• _EXTRACTED INFORMATION_:
▬▬▬▬▬▬
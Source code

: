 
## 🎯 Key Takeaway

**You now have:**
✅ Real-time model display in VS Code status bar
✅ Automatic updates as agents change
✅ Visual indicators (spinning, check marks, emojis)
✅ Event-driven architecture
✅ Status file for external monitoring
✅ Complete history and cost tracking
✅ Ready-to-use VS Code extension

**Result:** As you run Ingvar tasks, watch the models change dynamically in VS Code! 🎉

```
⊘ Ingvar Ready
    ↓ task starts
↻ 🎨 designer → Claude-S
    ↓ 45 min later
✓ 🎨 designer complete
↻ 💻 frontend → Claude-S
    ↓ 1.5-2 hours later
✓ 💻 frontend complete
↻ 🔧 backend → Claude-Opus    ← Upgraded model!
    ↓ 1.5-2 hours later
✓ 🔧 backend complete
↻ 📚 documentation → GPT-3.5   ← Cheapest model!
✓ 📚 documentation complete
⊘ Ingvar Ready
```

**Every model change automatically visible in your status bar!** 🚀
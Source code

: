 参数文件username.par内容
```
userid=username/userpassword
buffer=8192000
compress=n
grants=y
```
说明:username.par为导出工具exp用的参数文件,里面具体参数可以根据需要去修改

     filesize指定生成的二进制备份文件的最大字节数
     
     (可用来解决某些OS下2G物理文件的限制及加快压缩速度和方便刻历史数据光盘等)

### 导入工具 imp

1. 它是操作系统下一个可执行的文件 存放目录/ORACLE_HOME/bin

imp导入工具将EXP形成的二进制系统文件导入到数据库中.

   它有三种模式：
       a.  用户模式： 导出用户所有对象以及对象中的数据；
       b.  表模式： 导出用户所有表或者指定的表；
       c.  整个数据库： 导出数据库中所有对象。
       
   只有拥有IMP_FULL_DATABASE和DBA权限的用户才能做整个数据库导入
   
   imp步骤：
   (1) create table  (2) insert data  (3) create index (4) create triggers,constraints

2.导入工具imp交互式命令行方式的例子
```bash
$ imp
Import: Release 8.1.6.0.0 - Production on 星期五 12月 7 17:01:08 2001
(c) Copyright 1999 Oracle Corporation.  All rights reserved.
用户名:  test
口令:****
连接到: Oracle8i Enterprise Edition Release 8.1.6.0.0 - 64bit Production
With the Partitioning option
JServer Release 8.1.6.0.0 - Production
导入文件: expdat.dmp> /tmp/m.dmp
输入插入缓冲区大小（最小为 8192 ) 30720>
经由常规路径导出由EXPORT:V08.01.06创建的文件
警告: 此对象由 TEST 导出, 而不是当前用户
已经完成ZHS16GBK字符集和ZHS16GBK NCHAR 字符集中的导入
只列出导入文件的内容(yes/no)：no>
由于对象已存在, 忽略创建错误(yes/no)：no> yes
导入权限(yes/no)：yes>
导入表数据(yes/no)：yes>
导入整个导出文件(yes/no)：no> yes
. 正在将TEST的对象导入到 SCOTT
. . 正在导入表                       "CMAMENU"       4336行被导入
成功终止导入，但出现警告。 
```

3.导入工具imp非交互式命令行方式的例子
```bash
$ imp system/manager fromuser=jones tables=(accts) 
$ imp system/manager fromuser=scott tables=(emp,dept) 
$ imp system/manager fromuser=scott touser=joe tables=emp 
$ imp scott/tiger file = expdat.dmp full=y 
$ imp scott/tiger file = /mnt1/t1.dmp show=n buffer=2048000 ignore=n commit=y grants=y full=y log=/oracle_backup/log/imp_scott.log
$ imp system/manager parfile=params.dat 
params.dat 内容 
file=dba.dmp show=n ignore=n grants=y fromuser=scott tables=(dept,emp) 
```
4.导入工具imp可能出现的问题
▬▬▬▬▬▬
• _WHAT TO PRODUCE_:
Restate the data verbatim through the "VS Code extension" line.

• _ANSWER AREA_:
Source code

: 
## 🎯 Key Takeaway

**You now have:**
✅ Real-time model display in VS Code status bar
✅ Automatic updates as agents change
✅ Visual indicators (spinning, check marks, emojis)
✅ Event-driven architecture
✅ Status file for external monitoring
✅ Complete history and cost tracking
✅ Ready-to-use VS Code extension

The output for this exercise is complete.